The authors break the overall trend into a range of periods, centred around the recessions of the early-1990s and late-2000s. This enables them to show that wages behaved very differently during the most recent downturn: falling in real terms rather than merely slowing down as they did between 1989 and 1993. It’s a phenomenon we’ve looked at beforeand appears to owe much to a shift in the relationship between unemployment and real wage growth that took place over the last decade.

Another change in pay patterns that the release highlights relates to the distribution of pay. The chart below sets out average annual increases in hourly pay (excluding overtime) for each point of the earnings distribution, across four periods.

Looking first at 1986 to 1998, we see that the pace of wage growth increased with earnings: that is, those who were paid more received bigger pay increases. In short, wages grew, but so did inequality.

Between 1998 and 2007 by contrast, real wages grew much more quickly at the bottom of the distribution than elsewhere, boosted by the introduction of the National Minimum Wage. There was little variation across much of the rest of the population, though the very highest earners continued to move away from the rest. It means inequality in the bottom half of the earning distribution shrank somewhat, while top-half inequality continued to grow.

Nevertheless, in absolute terms and across the period as a whole, everyone continued to get better off (although the picture looks only about half as good if we use the broader-based Retail Prices Index to adjust for inflation rather than the Consumer Prices Index, as we usually do). What the analysis doesn’t do though, is look within this time period.

As the work of the Commission for Living Standards highlighted, many of the gains set out here were realised at the start of the period, with strong wage growth at the end of the 1990s and turn of the millennia being followed by real wage stagnation for a majority of the population from around 2003. Even at the bottom of the distribution, increases in the NMW became steadily less aggressive during the 2000s, reducing the extent to which bottom-half inequality became compressed. Indeed, after taking account of inflation, the adult rate NMW is now lower than it was in 2004.

The focus on hourly wages also means that the analysis probably understates the gains made by the highest earners. Bonus payments have accounted for a growing share of total remuneration over the last decade or so (for example, in 2002 bonus payments made up 13 per cent of average pay in the finance sector; by 2008 they had jumped to 23 per cent) – with another report out this week suggesting that share options are playing an increasing role too. Such payments are typically not captured particularly well in the hourly variable of the Annual Survey of Hours and Earnings from which the ONS analysis is derived. Even on this measure though, inequality between the top and the bottom remains high, particularly in London and the South East, as the next chart shows.

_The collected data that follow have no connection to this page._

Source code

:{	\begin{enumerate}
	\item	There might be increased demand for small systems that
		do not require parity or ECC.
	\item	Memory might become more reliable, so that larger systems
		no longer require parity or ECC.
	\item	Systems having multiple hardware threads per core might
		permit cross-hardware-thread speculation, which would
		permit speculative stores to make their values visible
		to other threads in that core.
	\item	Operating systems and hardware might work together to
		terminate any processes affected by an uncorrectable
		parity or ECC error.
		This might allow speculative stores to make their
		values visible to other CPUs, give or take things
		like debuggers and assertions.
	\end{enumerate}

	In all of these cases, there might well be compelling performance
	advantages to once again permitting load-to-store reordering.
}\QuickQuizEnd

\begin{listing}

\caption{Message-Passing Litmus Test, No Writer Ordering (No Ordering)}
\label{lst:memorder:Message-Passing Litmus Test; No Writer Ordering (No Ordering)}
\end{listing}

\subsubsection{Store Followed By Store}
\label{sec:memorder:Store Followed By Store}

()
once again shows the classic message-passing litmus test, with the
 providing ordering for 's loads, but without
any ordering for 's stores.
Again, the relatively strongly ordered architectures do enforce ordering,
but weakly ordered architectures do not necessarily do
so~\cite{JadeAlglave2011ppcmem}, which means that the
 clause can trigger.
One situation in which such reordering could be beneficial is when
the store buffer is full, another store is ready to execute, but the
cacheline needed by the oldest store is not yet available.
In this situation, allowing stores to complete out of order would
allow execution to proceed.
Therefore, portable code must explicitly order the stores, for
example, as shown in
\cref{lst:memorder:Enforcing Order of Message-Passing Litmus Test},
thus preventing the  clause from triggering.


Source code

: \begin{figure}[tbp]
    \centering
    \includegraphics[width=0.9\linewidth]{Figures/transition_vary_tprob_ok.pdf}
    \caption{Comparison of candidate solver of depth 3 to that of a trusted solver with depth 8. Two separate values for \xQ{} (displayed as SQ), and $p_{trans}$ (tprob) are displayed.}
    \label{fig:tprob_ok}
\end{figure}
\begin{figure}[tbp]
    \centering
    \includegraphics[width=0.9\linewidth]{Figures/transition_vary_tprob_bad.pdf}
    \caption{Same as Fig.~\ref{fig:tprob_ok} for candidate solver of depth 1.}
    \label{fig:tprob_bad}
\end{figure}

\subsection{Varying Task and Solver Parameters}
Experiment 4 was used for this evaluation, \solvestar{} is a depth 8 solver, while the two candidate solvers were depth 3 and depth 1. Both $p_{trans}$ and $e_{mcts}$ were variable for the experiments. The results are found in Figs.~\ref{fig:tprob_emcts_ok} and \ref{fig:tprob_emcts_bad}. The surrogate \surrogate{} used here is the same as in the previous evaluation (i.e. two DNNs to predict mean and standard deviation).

Going forward, if we assume that sustainable economic growth will eventually return and with it, in time, real wage growth, what is the outlook for pay? Against a continuing backdrop of globalisation and automation the answer – without intervention on pay practices and, longer term, on skills – is likely to be anaemic and unequal. At the headline level, the last 25 years look relatively healthy and we have made some real strides in terms of improving pay at the bottom. But the evidence from the last ten years or so is much less encouraging. If, as the new President hopes, the best is yet to come, then we need to look again at how overall economic growth feeds into the pockets of ordinary workers in the UK.